Club members handed out free stuff from S.T.U.D.D. headbands to candy to bracelets, while a person ran around in a pizza costume.  All in all, Club Rush went smoothly once again. The effort seemed to have paid off for the club members who had meticulously painted their colorful posters and signs to attract the wandering eye.

Junior Tyler Walker, captain of robotics tech team, is taking the steps to make this year as successful as possible. “I’ll make sure that all robotics club members have a chance to share their opinions and come up with some kind of compromise when it comes to activities,” she said.

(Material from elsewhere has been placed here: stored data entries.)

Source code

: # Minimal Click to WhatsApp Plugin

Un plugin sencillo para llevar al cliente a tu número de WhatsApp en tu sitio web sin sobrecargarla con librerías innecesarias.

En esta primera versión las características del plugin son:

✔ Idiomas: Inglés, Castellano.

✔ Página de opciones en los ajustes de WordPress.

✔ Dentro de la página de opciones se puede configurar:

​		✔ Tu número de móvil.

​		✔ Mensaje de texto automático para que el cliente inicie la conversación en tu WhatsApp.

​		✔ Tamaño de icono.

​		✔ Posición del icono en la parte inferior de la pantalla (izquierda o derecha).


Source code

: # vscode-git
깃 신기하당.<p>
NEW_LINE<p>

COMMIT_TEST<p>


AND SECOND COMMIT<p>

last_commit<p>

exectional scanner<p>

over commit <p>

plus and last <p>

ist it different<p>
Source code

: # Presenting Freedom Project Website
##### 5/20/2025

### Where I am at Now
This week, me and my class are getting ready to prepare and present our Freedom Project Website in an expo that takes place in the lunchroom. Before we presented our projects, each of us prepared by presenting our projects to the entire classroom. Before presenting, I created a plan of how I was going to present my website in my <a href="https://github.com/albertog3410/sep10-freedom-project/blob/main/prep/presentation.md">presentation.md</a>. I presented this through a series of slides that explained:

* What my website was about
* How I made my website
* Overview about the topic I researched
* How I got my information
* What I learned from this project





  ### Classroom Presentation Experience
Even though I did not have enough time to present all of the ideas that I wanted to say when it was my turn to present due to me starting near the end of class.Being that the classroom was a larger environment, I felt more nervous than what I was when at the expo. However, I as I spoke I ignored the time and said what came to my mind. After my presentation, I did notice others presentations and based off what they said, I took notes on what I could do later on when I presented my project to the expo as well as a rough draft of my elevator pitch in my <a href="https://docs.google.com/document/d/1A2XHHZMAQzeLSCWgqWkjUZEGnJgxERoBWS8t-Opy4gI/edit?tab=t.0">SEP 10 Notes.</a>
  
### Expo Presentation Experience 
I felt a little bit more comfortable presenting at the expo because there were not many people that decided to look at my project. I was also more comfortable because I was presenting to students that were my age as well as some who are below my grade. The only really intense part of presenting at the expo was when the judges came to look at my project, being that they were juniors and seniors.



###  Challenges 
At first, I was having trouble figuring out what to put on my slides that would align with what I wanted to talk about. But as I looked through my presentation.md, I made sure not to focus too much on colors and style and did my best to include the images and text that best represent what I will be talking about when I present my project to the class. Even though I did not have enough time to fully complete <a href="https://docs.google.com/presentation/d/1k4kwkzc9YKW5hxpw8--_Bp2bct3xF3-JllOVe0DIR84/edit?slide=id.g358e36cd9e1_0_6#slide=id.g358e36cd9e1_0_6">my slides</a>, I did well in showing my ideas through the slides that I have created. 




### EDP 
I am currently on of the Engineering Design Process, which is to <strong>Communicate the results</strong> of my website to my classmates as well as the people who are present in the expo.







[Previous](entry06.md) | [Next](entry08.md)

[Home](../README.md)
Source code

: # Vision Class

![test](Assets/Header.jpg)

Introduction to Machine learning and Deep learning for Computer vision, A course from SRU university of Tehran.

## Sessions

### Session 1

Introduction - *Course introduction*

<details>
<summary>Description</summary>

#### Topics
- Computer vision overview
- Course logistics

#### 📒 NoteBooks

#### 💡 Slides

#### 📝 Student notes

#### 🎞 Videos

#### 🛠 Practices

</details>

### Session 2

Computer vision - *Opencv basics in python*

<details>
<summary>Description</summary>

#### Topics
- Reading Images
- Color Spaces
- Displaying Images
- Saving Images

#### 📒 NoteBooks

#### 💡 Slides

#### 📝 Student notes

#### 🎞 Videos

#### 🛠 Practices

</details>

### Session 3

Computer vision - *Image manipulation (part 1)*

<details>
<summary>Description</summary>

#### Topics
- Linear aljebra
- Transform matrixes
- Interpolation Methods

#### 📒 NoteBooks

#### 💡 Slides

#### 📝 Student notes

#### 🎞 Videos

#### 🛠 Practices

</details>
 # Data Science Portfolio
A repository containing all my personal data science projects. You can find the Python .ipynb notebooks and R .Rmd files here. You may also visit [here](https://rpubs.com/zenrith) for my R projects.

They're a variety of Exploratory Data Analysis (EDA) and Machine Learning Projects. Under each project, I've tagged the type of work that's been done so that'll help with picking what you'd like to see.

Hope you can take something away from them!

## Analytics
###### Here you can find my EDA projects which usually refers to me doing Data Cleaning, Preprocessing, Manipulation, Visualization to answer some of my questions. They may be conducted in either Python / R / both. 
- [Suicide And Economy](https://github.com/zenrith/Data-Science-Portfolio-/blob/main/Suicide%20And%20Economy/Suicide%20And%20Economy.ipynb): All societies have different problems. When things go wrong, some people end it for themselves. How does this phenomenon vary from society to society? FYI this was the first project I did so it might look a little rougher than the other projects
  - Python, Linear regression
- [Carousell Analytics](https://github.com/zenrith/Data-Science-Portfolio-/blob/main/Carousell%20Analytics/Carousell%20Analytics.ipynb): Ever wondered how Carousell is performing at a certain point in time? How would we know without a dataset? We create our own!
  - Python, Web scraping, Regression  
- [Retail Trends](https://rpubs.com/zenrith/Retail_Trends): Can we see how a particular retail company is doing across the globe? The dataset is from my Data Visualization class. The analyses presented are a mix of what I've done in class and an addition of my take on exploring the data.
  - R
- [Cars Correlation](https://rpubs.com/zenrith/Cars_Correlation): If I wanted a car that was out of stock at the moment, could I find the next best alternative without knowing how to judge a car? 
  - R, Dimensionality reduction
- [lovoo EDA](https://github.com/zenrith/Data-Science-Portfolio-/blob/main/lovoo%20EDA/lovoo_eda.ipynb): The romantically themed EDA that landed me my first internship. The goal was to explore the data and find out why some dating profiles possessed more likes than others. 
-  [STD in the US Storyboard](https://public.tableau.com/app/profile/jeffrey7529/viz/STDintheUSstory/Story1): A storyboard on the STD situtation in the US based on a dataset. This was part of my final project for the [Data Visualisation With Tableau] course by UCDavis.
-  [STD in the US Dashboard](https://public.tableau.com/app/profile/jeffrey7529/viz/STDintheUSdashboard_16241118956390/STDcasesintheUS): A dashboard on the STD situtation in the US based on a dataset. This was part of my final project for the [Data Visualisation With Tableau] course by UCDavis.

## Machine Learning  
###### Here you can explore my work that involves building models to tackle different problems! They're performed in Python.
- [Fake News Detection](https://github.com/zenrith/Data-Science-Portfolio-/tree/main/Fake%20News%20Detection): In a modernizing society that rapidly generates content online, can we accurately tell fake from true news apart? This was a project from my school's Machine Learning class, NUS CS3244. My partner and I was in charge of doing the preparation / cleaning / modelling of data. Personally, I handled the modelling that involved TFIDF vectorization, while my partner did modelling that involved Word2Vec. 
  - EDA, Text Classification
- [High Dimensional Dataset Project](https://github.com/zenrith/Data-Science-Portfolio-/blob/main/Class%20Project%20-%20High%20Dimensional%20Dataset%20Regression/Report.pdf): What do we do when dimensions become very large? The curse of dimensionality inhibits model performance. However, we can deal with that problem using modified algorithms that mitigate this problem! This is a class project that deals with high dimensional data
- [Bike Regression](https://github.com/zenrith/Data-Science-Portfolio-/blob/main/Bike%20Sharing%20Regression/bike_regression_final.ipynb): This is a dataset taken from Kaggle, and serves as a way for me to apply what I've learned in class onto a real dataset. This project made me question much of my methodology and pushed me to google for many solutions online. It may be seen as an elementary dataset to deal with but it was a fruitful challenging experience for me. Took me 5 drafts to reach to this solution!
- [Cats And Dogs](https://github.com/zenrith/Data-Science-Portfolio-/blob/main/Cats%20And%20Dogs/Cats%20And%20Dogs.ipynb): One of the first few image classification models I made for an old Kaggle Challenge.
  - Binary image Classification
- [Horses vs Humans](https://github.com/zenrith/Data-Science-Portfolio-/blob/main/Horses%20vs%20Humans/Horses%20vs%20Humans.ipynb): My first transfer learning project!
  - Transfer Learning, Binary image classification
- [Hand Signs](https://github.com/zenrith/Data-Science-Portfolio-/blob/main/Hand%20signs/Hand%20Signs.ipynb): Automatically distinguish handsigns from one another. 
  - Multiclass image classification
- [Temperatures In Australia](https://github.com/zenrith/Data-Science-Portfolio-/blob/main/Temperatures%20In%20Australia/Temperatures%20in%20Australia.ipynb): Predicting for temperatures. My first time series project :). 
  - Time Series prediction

Last year robotics sent their First Tech Challenge team to participate at First World Championships to compete against other robots from other countries. With spots filling up quickly this year, Walker and other members are excited to bring on the new year with teamwork and center their attentions to making First World Championships once again.  

Club Rush offers students a chance to become more integrated in their school and community and build lifetime long memories. “I would say that being a part of the robotics team has helped me discover what I really enjoy doing. To me, being in robotics means that I can share a common interest with a group of people and create something that I’ll remember for the rest of my life,” Walker said.

Astronomy Club was another impassioned group found at Thursday’s Club Rush. While the club has been around for a while, it began picking up steam two years ago.

The club’s faculty advisor, Kati Hubley, shared that she’s been interested in outer space since she was a kid and her father did projects for NASA. “You can feel like you’re having a bad day and then you think about how small we are to the great big space out there and just go… ‘wow’. There’s so much more to know and it just puts things in perspective.”

She shared that the club takes pride in its success in teaching others about the universe. Not only do they teach about the constellations, but they go out as a group and experience it, too. Astronomy Club’s “Star Parties” are get-togethers where the band of space-lovers meet in the dark of night and observe all they can. “It’s a ton of fun! And at the same time it’s really educational,” Hubley added.

Tigard students may take it for granted that they are given a time to be introduced to clubs each year; however, not all schools support a strong club system. “I’ve never had a club rush at the schools I’ve been to before. I thought it was a really good way for kids to connect with the school and join some clubs,”  Assistant Principal Andrew Kearl said. Kearl has worked at four other schools in the Pacific Northwest.

Junior Abby Mullins attended club rush as a student participant. She finds it important for new students to connect with others. “I think it’s important because it gets kids involved with the school. They get to be a part of something and new students get to connect with others,” Mullins said.